Os americanos nos deixaram pensar que estavam trabalhando por uma boa causa no Iraque, mas abriram a caixa de Pandora, postando uma nova leitura de atrocidades, selvageria assassina e barbárie humana. A França pensou em intervir por uma boa causa na Líbia, mas abriu outra caixa de Pandora.

Todos nós faltou discernimento, durante a Primavera Árabe, pensamos em um despertar da consciência, mas é a consciência escatológica que também despertou ... O desejo de apelar ao sonho messiânico, de pessoas desiludidas com o reinado dos tiranos, e é a barbárie que se instala nos corações.

Não vamos simplificar o mundo

Não vamos simplificar o mundo pensando que de um lado estão os bandidos e do outro os " agradável " A história do Oriente Médio, Aleppo, é complexa, uma luta contra a tirania e uma luta contra a barbárie. Os males que afetam esta Península Arábica se interpenetram, se trocam, se ligam inextricavelmente. Neste nó de males múltiplos com dimensões tão complexas, eles apresentam a nós, observadores, o espetáculo de um mundo onde, sem dúvida, o mal absoluto, inegavelmente desempenha um papel tentador de perverter olhares mas por tudo que nossas orações para as reais vítimas desses conflitos. E O chamado de Deus por justiça para os autores plurais que ajudaram a assassinar este país não deve ser frustrado.

Aleppo tem o fascínio dessas grandes cidades simbólicas e já se junta ao inconsciente coletivo a Tróia, Jericó, ou mais recentemente a Stalingrado, Berlim, Sarajevo ou Grozny ... Este mundo viveu a guerra contra a cidade, e hoje a guerra hui na cidade ... onde os civis são alvos, reféns e reduzidos a uma vida impotente, a uma condição cruel: bombas, privações, terrores, ataques químicos. De repente, os conflitos se sintetizam NA guerra em uma cidade onde a soma dos horrores se reduz ao denominador comum entre suas paredes. "Eu sou um berlinense" torna-se um novo eu sou ...

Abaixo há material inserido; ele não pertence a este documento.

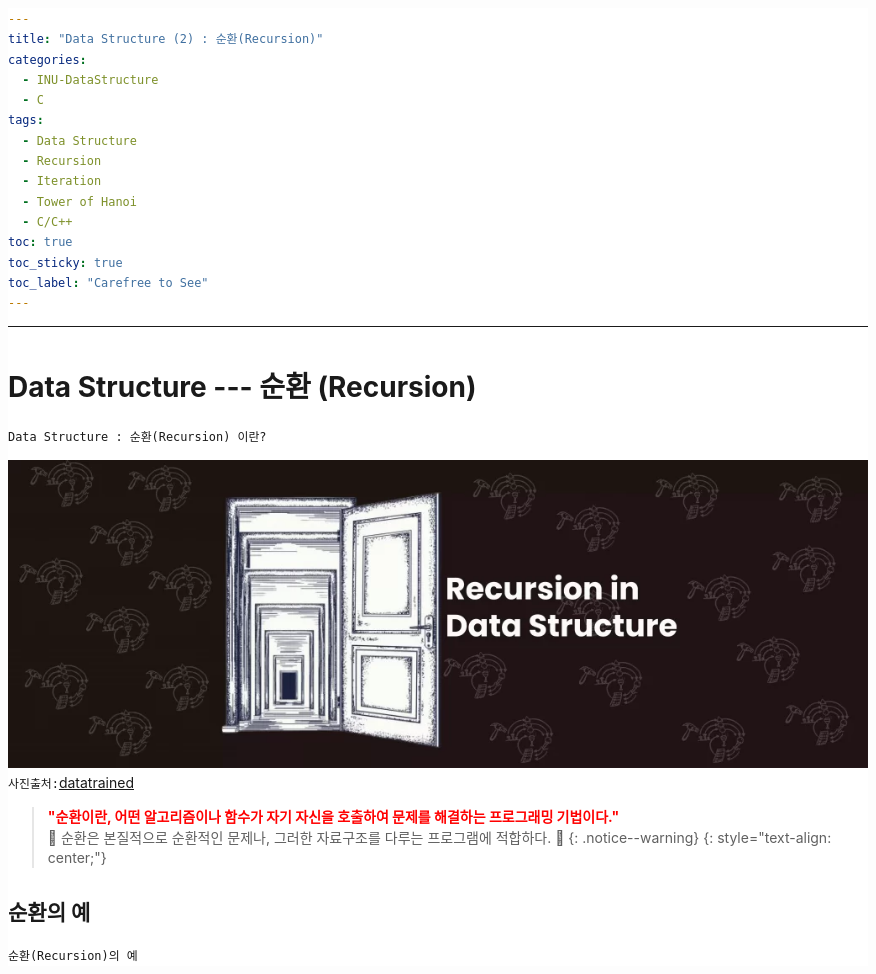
 ```yaml
---
title: "Data Structure (2) : 순환(Recursion)"
categories:
  - INU-DataStructure
  - C
tags:
  - Data Structure
  - Recursion
  - Iteration
  - Tower of Hanoi
  - C/C++
toc: true
toc_sticky: true
toc_label: "Carefree to See"
---
```

---
# Data Structure --- 순환 (Recursion)

```
Data Structure : 순환(Recursion) 이란?
```
<img src="/assets/images/INU/recursion.png" alt="recursion_Procdess" width="100%" min-width="200px" itemprop="image">`사진출처:`[datatrained](https://www.datatrained.com/post/recursion-in-data-structure/)<br>

> **<span style="color:red">"순환이란, 어떤 알고리즘이나 함수가 자기 자신을 호출하여 문제를 해결하는 프로그래밍 기법이다."</span>**<br>
📣 순환은 본질적으로 순환적인 문제나, 그러한 자료구조를 다루는 프로그램에 적합하다. 📣
{: .notice--warning}
{: style="text-align: center;"}

## 순환의 예
```
순환(Recursion)의 예
```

O poder das imagens ou imagens de poder toma conta da nossa consciência
O poder das imagens ou imagens de poder apoderam-se de nossa consciência e nos perdem na impotência do voyeur ocidental: às vezes preso em seus valores morais, em seu ideal de um mundo sem guerra, ou na guerra das trincheiras políticas estéreis. Mas vamos lembrar que o mal reina em Aleppo como reina na Síria e no Iraque, e esse mal não tem a figura que a mídia ocidental gostaria de dar, na realidade uma tirania está se levantando contra a barbárie e o tirano é feito bárbaro enquanto o bárbaro sonharia em ser um tirano ... esta é ALEP, cidade martirizada, cidade saqueada e ferida cujos civis, inocentes ou não, são reféns e vítimas de um cerco entre o mal e o mal ...

Tudo se entrelaça porque o homem está desconectado de qualquer busca de transcendência e pretende impor seus modelos, sem se inspirar no verdadeiro modelo, Cristo!

Eric Lemaitre o autor desta coluna gostaria de agradecer Bérengère Sériès por sua contribuição e suas ricas contribuições. Ele também agradece Nathanael Bechdloff por seus insights relevantes.